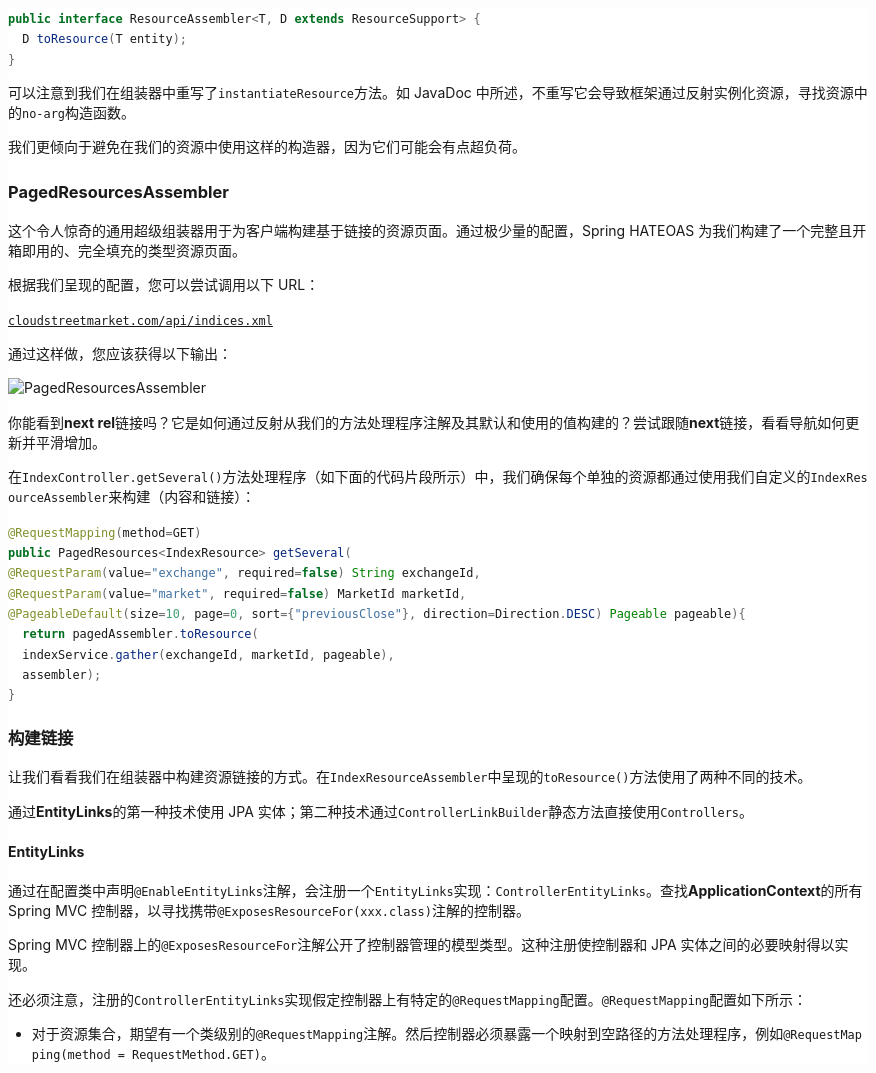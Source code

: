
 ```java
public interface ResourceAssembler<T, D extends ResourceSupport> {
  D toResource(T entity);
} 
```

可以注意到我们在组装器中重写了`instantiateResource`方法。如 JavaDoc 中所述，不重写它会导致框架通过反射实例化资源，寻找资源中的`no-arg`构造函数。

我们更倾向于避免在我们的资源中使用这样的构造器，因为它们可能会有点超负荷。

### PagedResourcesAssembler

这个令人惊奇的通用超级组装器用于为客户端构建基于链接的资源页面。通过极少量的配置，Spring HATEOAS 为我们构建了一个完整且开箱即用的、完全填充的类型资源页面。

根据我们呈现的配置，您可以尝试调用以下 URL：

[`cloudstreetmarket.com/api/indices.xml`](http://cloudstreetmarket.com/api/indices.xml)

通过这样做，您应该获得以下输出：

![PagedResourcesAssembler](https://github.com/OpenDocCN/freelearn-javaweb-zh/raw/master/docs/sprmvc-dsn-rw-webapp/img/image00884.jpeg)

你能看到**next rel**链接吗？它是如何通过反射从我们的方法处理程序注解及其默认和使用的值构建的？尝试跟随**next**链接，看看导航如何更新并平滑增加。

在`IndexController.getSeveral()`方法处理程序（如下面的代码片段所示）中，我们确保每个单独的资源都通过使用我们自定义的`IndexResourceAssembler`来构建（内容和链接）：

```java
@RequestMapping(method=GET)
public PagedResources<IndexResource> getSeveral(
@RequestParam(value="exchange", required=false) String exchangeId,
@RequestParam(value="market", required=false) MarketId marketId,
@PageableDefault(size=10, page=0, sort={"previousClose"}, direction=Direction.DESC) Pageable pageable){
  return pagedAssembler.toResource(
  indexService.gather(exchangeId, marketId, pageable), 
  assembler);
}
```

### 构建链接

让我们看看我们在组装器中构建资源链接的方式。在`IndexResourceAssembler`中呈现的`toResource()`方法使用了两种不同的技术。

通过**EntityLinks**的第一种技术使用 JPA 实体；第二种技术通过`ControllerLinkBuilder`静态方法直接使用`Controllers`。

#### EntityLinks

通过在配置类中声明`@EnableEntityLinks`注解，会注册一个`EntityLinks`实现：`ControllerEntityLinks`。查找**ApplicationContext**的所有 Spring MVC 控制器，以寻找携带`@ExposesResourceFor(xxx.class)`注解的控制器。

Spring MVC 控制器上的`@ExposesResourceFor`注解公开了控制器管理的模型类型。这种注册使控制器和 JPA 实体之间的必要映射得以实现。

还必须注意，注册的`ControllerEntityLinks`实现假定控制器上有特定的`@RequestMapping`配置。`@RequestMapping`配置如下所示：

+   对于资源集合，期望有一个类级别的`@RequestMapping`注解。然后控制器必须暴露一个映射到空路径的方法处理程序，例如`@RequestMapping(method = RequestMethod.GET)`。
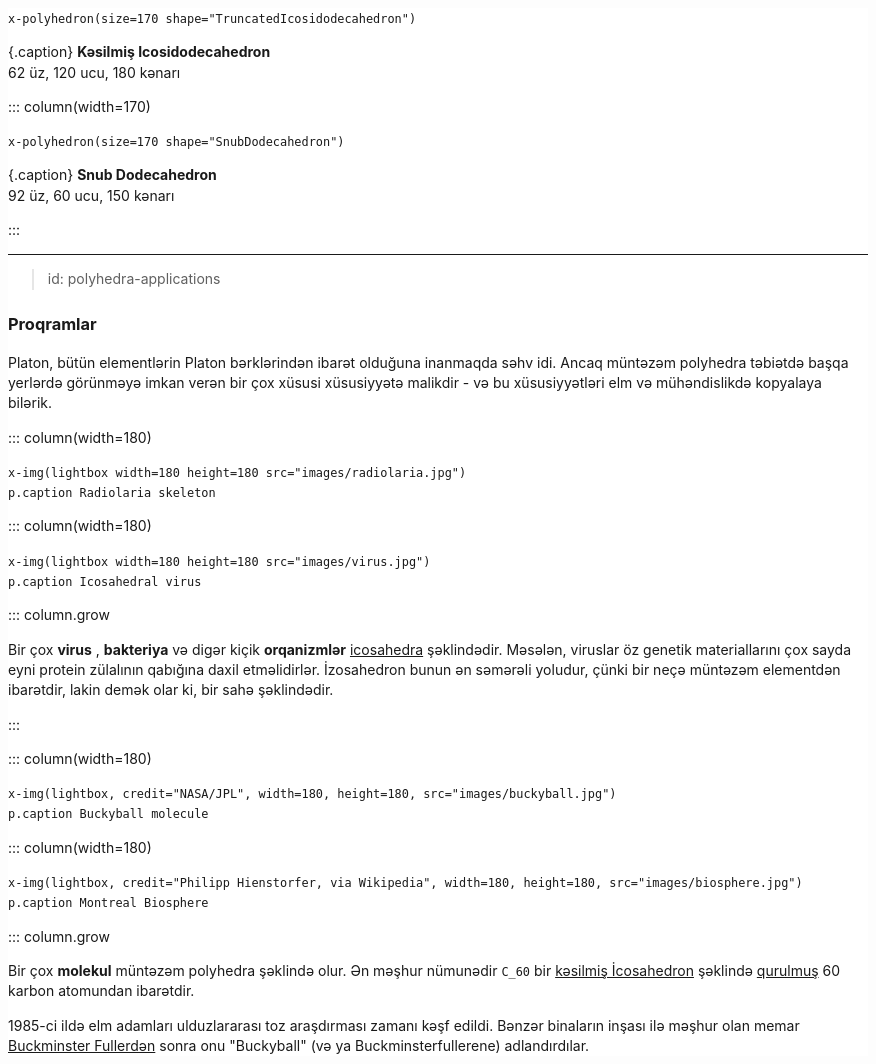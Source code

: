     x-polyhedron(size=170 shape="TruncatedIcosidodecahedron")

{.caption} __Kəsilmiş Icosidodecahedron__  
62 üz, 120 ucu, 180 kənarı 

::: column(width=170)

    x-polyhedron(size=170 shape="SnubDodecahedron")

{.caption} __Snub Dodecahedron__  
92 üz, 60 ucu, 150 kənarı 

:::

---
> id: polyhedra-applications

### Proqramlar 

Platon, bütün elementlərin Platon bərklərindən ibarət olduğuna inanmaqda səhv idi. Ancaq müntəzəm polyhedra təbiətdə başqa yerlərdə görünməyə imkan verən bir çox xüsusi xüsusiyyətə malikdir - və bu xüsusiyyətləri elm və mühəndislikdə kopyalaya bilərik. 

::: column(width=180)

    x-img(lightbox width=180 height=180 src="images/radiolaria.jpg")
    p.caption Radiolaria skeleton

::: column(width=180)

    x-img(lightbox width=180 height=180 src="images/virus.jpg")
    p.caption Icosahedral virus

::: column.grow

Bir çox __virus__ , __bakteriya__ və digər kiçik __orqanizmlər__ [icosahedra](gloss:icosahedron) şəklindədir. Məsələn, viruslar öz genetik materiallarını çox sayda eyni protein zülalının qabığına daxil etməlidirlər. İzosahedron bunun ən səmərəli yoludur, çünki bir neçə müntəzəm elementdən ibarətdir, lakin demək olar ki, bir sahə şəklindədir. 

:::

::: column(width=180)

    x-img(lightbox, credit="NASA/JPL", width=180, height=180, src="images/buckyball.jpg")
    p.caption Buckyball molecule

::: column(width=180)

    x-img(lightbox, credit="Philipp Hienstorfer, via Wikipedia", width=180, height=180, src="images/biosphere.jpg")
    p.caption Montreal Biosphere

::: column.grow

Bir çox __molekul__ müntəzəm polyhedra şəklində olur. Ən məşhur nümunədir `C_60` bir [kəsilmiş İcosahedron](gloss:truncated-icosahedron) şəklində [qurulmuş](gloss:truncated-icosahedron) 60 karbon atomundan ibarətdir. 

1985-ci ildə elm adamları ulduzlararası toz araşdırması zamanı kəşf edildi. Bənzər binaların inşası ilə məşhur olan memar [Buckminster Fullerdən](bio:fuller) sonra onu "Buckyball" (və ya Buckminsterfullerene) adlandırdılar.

-- What the exercise asks --
Your answer should be the lines of the records that hold the string "RequestMapping".

-- Solution to this problem --
@RequestMapping(method=GET)
还必须注意，注册的`ControllerEntityLinks`实现假定控制器上有特定的`@RequestMapping`配置。`@RequestMapping`配置如下所示：
+   对于资源集合，期望有一个类级别的`@RequestMapping`注解。然后控制器必须暴露一个映射到空路径的方法处理程序，例如`@RequestMapping(method = RequestMethod.GET)`。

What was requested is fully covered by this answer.